Concomitant use of DYSPORT and aminoglycosides or other agents interfering with neuromuscular transmission or muscle relaxants, should be observed closely because the effect of DYSPORT may be potentiated (7.1, 7.4) Anticholinergic drugs may potentiate systemic anticholinergic effects (7.2) The effect of administering different botulinum neurotoxins during the course of treatment with DYSPORT is unknown (7.3) 7.1 Aminoglycosides and Other Agents Interfering with Neuromuscular Transmission Co-administration of DYSPORT and aminoglycosides or other agents interfering with neuromuscular transmission (e.g., curare-like agents) should only be performed with caution because the effect of the botulinum toxin may be potentiated. If co-administered, observe the patient closely. 7.2 Anticholinergic Drugs Use of anticholinergic drugs after administration of DYSPORT may potentiate systemic anticholinergic effects such as blurred vision. 7.3 Other Botulinum Neurotoxin Products The effect of administering botulinum neurotoxin products including DYSPORT, at the same time or within several months of each other is unknown. Excessive weakness may be exacerbated by another administration of botulinum toxin prior to the resolution of the effects of a previously administered botulinum toxin. 7.4 Muscle Relaxants Excessive weakness may also be exaggerated by administration of a muscle relaxant before or after administration of DYSPORT.
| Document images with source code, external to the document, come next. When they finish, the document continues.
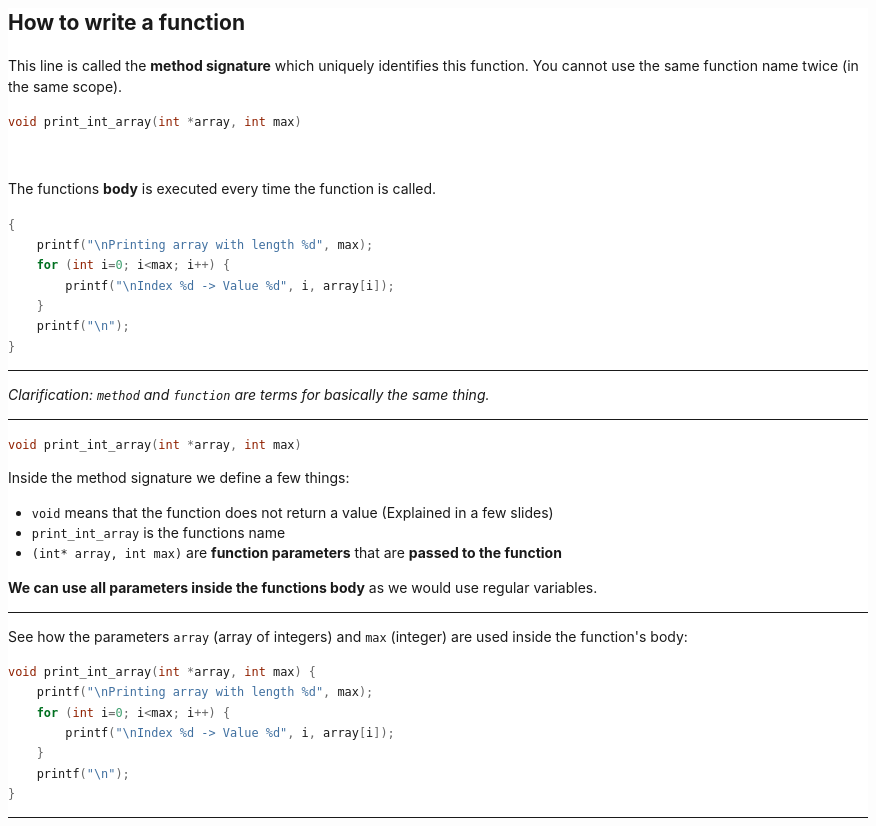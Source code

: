 
## How to write a function

This line is called the **method signature** which uniquely identifies this function. You cannot use the same function name twice (in the same scope).

```c
void print_int_array(int *array, int max)
```

<br/>

The functions **body** is executed every time the function is called.

```c
{
    printf("\nPrinting array with length %d", max);
    for (int i=0; i<max; i++) {
        printf("\nIndex %d -> Value %d", i, array[i]);
    }
    printf("\n");
}
```

---

_Clarification: `method` and `function` are terms for basically the same thing._

---

```c
void print_int_array(int *array, int max)
```

Inside the method signature we define a few things:

-   `void` means that the function does not return a value (Explained in a few slides)
-   `print_int_array` is the functions name
-   `(int* array, int max)` are **function parameters** that are **passed to the function**

**We can use all parameters inside the functions body** as we would use regular variables.

---

See how the parameters `array` (array of integers) and `max` (integer) are used inside the function's body:

```c
void print_int_array(int *array, int max) {
    printf("\nPrinting array with length %d", max);
    for (int i=0; i<max; i++) {
        printf("\nIndex %d -> Value %d", i, array[i]);
    }
    printf("\n");
}
```

---
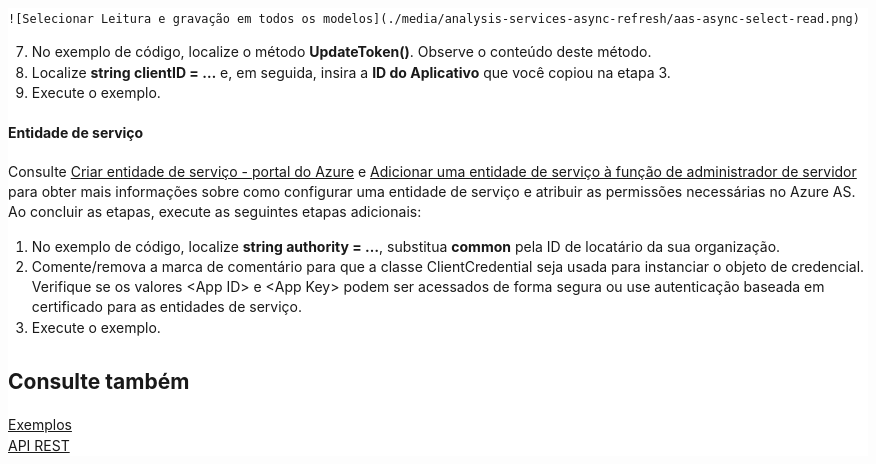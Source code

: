     ![Selecionar Leitura e gravação em todos os modelos](./media/analysis-services-async-refresh/aas-async-select-read.png)

7.  No exemplo de código, localize o método **UpdateToken()**. Observe o conteúdo deste método.
8.  Localize **string clientID = …** e, em seguida, insira a **ID do Aplicativo** que você copiou na etapa 3.
9.  Execute o exemplo.

#### <a name="service-principal"></a>Entidade de serviço

Consulte [Criar entidade de serviço - portal do Azure](../azure-resource-manager/resource-group-create-service-principal-portal.md) e [Adicionar uma entidade de serviço à função de administrador de servidor](analysis-services-addservprinc-admins.md) para obter mais informações sobre como configurar uma entidade de serviço e atribuir as permissões necessárias no Azure AS. Ao concluir as etapas, execute as seguintes etapas adicionais:

1.  No exemplo de código, localize **string authority = …**, substitua **common** pela ID de locatário da sua organização.
2.  Comente/remova a marca de comentário para que a classe ClientCredential seja usada para instanciar o objeto de credencial. Verifique se os valores \<App ID> e \<App Key> podem ser acessados de forma segura ou use autenticação baseada em certificado para as entidades de serviço.
3.  Execute o exemplo.


## <a name="see-also"></a>Consulte também

[Exemplos](analysis-services-samples.md)   
[API REST](https://docs.microsoft.com/rest/api/analysisservices/servers)   


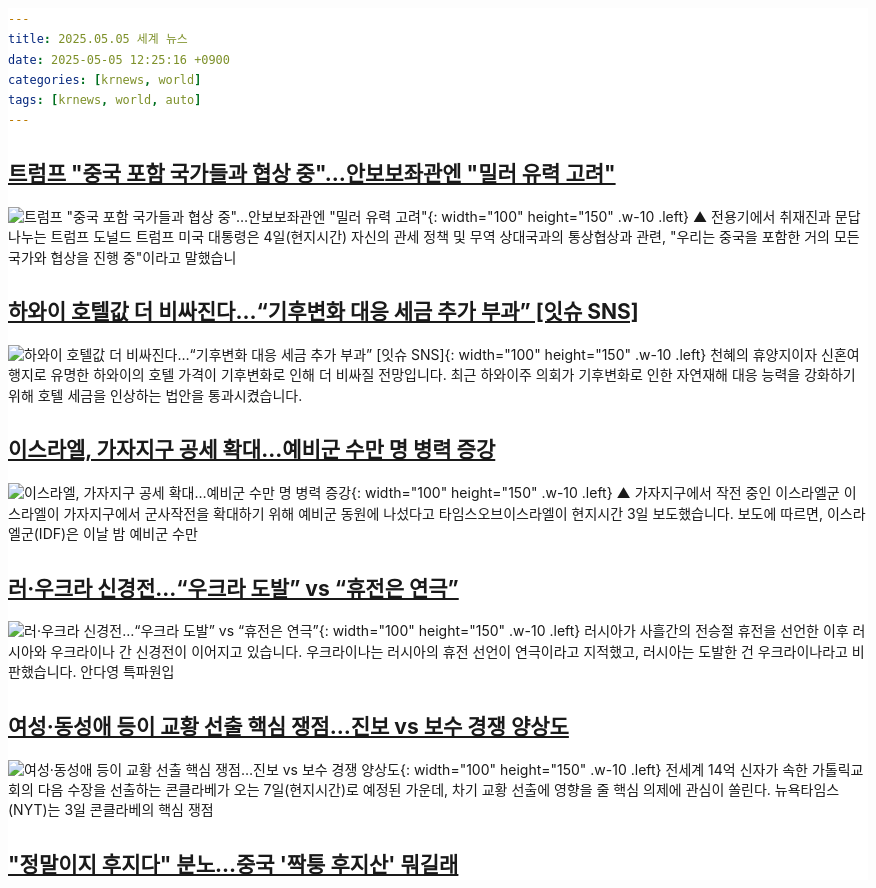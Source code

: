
 ```yaml
---
title: 2025.05.05 세계 뉴스
date: 2025-05-05 12:25:16 +0900
categories: [krnews, world]
tags: [krnews, world, auto]
---
```

## [트럼프 "중국 포함 국가들과 협상 중"…안보보좌관엔 "밀러 유력 고려"](https://n.news.naver.com/mnews/article/055/0001255258)

![트럼프 "중국 포함 국가들과 협상 중"…안보보좌관엔 "밀러 유력 고려"](https://mimgnews.pstatic.net/image/origin/055/2025/05/05/1255258.jpg?type=nf220_150){: width="100" height="150" .w-10 .left}
▲ 전용기에서 취재진과 문답 나누는 트럼프 도널드 트럼프 미국 대통령은 4일(현지시간) 자신의 관세 정책 및 무역 상대국과의 통상협상과 관련, "우리는 중국을 포함한 거의 모든 국가와 협상을 진행 중"이라고 말했습니

## [하와이 호텔값 더 비싸진다…“기후변화 대응 세금 추가 부과” [잇슈 SNS]](https://n.news.naver.com/mnews/article/056/0011945001)

![하와이 호텔값 더 비싸진다…“기후변화 대응 세금 추가 부과” [잇슈 SNS]](https://mimgnews.pstatic.net/image/origin/056/2025/05/05/11945001.jpg?type=nf220_150){: width="100" height="150" .w-10 .left}
천혜의 휴양지이자 신혼여행지로 유명한 하와이의 호텔 가격이 기후변화로 인해 더 비싸질 전망입니다. 최근 하와이주 의회가 기후변화로 인한 자연재해 대응 능력을 강화하기 위해 호텔 세금을 인상하는 법안을 통과시켰습니다.

## [이스라엘, 가자지구 공세 확대…예비군 수만 명 병력 증강](https://n.news.naver.com/mnews/article/055/0001255067)

![이스라엘, 가자지구 공세 확대…예비군 수만 명 병력 증강](https://mimgnews.pstatic.net/image/origin/055/2025/05/04/1255067.jpg?type=nf220_150){: width="100" height="150" .w-10 .left}
▲ 가자지구에서 작전 중인 이스라엘군 이스라엘이 가자지구에서 군사작전을 확대하기 위해 예비군 동원에 나섰다고 타임스오브이스라엘이 현지시간 3일 보도했습니다. 보도에 따르면, 이스라엘군(IDF)은 이날 밤 예비군 수만

## [러·우크라 신경전…“우크라 도발” vs “휴전은 연극”](https://n.news.naver.com/mnews/article/056/0011944955)

![러·우크라 신경전…“우크라 도발” vs “휴전은 연극”](https://mimgnews.pstatic.net/image/origin/056/2025/05/05/11944955.jpg?type=nf220_150){: width="100" height="150" .w-10 .left}
러시아가 사흘간의 전승절 휴전을 선언한 이후 러시아와 우크라이나 간 신경전이 이어지고 있습니다. 우크라이나는 러시아의 휴전 선언이 연극이라고 지적했고, 러시아는 도발한 건 우크라이나라고 비판했습니다. 안다영 특파원입

## [여성·동성애 등이 교황 선출 핵심 쟁점…진보 vs 보수 경쟁 양상도](https://n.news.naver.com/mnews/article/421/0008231146)

![여성·동성애 등이 교황 선출 핵심 쟁점…진보 vs 보수 경쟁 양상도](https://mimgnews.pstatic.net/image/origin/421/2025/05/04/8231146.jpg?type=nf220_150){: width="100" height="150" .w-10 .left}
전세계 14억 신자가 속한 가톨릭교회의 다음 수장을 선출하는 콘클라베가 오는 7일(현지시간)로 예정된 가운데, 차기 교황 선출에 영향을 줄 핵심 의제에 관심이 쏠린다. 뉴욕타임스(NYT)는 3일 콘클라베의 핵심 쟁점

## ["정말이지 후지다" 분노…중국 '짝퉁 후지산' 뭐길래](https://n.news.naver.com/mnews/article/015/0005127601)
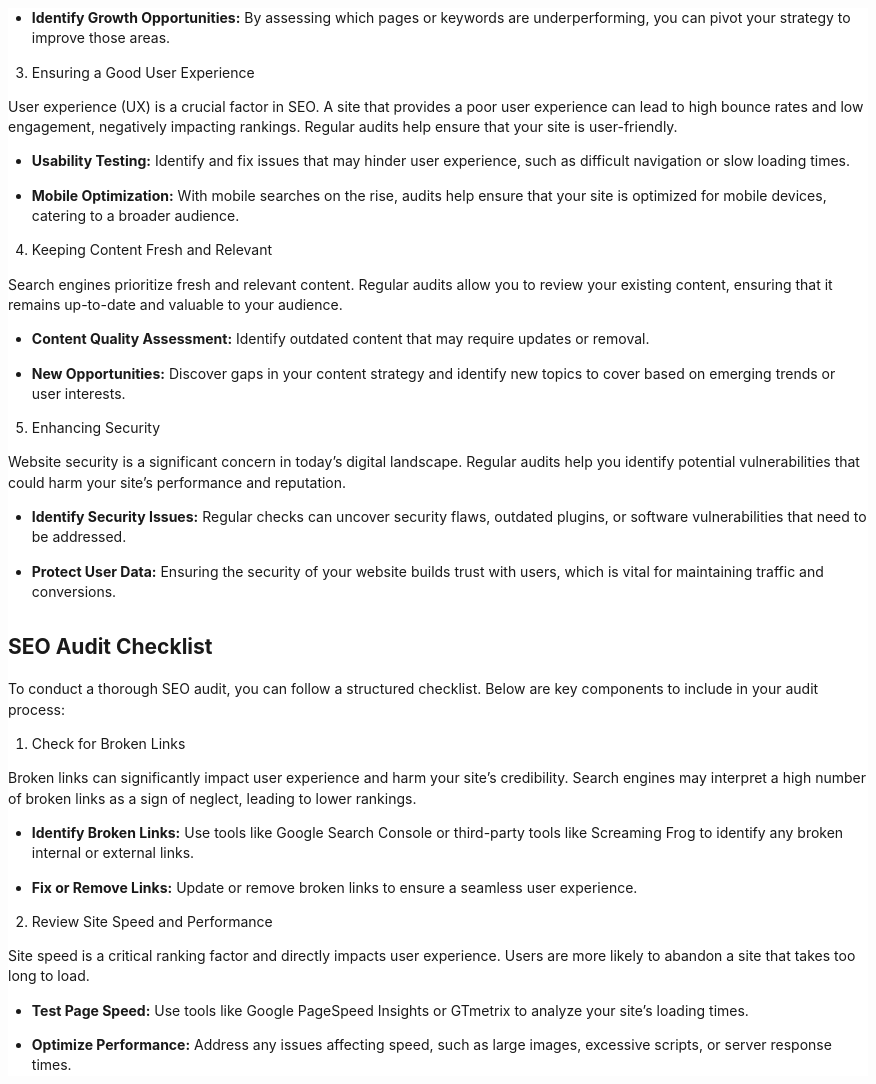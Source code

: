 * **Identify Growth Opportunities:** By assessing which pages or keywords are underperforming, you can pivot your strategy to improve those areas.

3. Ensuring a Good User Experience

User experience (UX) is a crucial factor in SEO. A site that provides a poor user experience can lead to high bounce rates and low engagement, negatively impacting rankings. Regular audits help ensure that your site is user-friendly.

* **Usability Testing:** Identify and fix issues that may hinder user experience, such as difficult navigation or slow loading times.

* **Mobile Optimization:** With mobile searches on the rise, audits help ensure that your site is optimized for mobile devices, catering to a broader audience.

4. Keeping Content Fresh and Relevant

Search engines prioritize fresh and relevant content. Regular audits allow you to review your existing content, ensuring that it remains up-to-date and valuable to your audience.

* **Content Quality Assessment:** Identify outdated content that may require updates or removal.

* **New Opportunities:** Discover gaps in your content strategy and identify new topics to cover based on emerging trends or user interests.

5. Enhancing Security

Website security is a significant concern in today’s digital landscape. Regular audits help you identify potential vulnerabilities that could harm your site’s performance and reputation.

* **Identify Security Issues:** Regular checks can uncover security flaws, outdated plugins, or software vulnerabilities that need to be addressed.

* **Protect User Data:** Ensuring the security of your website builds trust with users, which is vital for maintaining traffic and conversions.

## SEO Audit Checklist

To conduct a thorough SEO audit, you can follow a structured checklist. Below are key components to include in your audit process:

1. Check for Broken Links

Broken links can significantly impact user experience and harm your site’s credibility. Search engines may interpret a high number of broken links as a sign of neglect, leading to lower rankings.

* **Identify Broken Links:** Use tools like Google Search Console or third-party tools like Screaming Frog to identify any broken internal or external links.

* **Fix or Remove Links:** Update or remove broken links to ensure a seamless user experience.

2. Review Site Speed and Performance

Site speed is a critical ranking factor and directly impacts user experience. Users are more likely to abandon a site that takes too long to load.

* **Test Page Speed:** Use tools like Google PageSpeed Insights or GTmetrix to analyze your site’s loading times.

* **Optimize Performance:** Address any issues affecting speed, such as large images, excessive scripts, or server response times.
DYSPORT® (abobotulinumtoxinA) for Injection is a sterile, lyophilized powder supplied in a single-dose, glass vial. Unopened vials of DYSPORT must be stored refrigerated between 2°C to 8°C (36°F to 46°F). Protect from light. Do not use after the expiration date on the vial. All vials, including expired vials, or equipment used with DYSPORT should be disposed of carefully as is done with all medical waste. DYSPORT contains a unique hologram on the carton. If you do not see the hologram, do not use the product. Instead contact 855-463-5127.